Homeschooling In Florida

The state of Florida is known as a “friendly” state towards homeschooling and educational choices other then traditional public or private schools. There are several choices for families interested in homeschooling in Florida.

The choices other then public school are, (1) choosing to follow a home education program which is defined in the state of Florida under Section 1002.01, F.S. as a sequentially progressive instruction of a student directed by his or her parent or guardian, in order to satisfy the requirement for compulsory attendance as defined in Section 1002.20, F.S. (2) The next alternative would be to use an umbrella school or private school that offers a homeschooling option. (3) Another option and one that is growing in popularity is FLVS, or Florida Virtual School, which is basically public school that is offered online instead of in a brick and mortar building. (4) Finally hiring a private tutor to teach your child within your home is also an option.

Each choice has its pros and cons and all should be evaluated carefully by the parent and discussed with the child. The path taken can make a difference in the educational outcome and future goals of the child, and should be considered when choosing which option fits your family best.

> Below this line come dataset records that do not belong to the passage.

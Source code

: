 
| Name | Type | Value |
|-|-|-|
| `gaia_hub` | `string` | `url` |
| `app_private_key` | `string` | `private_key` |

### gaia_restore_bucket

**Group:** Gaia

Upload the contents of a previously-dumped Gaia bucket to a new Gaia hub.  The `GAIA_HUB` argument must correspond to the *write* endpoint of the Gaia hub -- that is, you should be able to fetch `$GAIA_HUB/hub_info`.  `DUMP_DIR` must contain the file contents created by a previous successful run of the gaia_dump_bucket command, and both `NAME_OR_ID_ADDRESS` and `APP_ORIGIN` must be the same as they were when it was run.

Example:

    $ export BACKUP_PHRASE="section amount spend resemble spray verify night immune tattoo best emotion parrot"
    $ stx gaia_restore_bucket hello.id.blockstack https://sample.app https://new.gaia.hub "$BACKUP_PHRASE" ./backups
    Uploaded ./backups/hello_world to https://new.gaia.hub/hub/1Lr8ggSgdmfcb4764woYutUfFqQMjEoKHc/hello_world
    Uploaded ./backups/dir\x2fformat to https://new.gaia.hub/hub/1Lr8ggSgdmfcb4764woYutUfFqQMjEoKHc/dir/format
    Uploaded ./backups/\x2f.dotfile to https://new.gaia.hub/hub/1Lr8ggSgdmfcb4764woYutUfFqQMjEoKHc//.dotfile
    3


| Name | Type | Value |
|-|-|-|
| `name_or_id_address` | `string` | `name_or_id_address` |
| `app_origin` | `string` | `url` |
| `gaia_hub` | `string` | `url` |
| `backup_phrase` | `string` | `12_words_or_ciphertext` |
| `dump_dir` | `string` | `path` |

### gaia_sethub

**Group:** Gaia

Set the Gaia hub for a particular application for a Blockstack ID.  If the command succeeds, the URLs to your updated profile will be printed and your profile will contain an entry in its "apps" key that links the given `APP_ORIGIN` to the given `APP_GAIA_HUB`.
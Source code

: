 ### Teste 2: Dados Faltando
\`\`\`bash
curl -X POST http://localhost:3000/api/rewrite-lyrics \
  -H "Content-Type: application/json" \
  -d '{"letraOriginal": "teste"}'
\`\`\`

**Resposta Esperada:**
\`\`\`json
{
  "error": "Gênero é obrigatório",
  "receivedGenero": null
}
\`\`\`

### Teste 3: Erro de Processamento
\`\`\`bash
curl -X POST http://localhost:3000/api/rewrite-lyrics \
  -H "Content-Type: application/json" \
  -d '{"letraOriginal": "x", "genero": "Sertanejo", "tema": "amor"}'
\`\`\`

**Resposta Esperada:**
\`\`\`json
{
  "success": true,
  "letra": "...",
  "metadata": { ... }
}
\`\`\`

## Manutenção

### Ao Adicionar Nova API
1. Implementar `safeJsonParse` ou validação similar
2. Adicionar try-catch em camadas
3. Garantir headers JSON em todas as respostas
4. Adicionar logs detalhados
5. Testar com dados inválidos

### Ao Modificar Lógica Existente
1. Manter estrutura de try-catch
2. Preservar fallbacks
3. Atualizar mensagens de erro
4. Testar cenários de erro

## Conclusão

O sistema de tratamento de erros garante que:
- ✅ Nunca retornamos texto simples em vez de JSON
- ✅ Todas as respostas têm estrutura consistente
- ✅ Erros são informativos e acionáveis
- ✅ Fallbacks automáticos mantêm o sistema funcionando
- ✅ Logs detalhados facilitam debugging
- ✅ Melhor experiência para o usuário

By choosing the homeschooling option you will have certain responsibilities required of you by law. You must file with your county a notice of intent to homeschool, keep a portfolio of your child’s work that is current and you must keep the portfolio for two years. Each year you must provide an evaluation to the county school district and it must adhere to the guidelines of appropriate evaluations by the state. Once your child completes the homeschool program, or you decide to stop homeschooling you must send a termination letter to your county school district. Also, upon written request and proper notice make your child’s portfolio available to the superintendent for inspection. Many parents fear that by choosing this path their child will become ineligible for certain “school” related perks or functions and that is not entirely true. Your child is still eligible for the Bright Futures Scholarship, inter-scholastic extracurricular activities, and the ability to take classes at FLVS, and even participate in dual enrollment. The biggest downside to some parents is that homeschooled students will not receive a state of Florida high school diploma, though many parents have found that this small detail is not all that important. You should also be aware that by choosing to hire a private tutor to teach your child at home, your child would still fall into this category and all the rules that go with it.

If you opt to use an umbrella or private school with a homeschooling option the above will not apply to you. You will have to adhere to the requirements set forth by the umbrella or private school and those can vary by institution. I would recommend that you speak to several before making your final decision. This will give you the opportunity to find one that best suits your needs, if any do. Some highlighted differences that you will find by choosing this option, as opposed to the home education choice are you cannot participate in any inter-scholastic extracurricular activities unless they are put on by your school, you will receive a transcript and a diploma upon graduation only if your school has this option.

Another choice that is growing in popularity is the Florida Virtual School. If you choose this option as your child’s whole educational path, then this is their public school. All that is necessary of you is to enroll your child in FLVS and adhere to their guidelines. All the benefits that they receive in the brick and mortar public school they will receive in this online one as well.

Florida homeschooling is a wonderful option to traditional school. In a study released in 2010 by the National Home Education Research Institute there are over 2 million children being homeschooled in the U.S.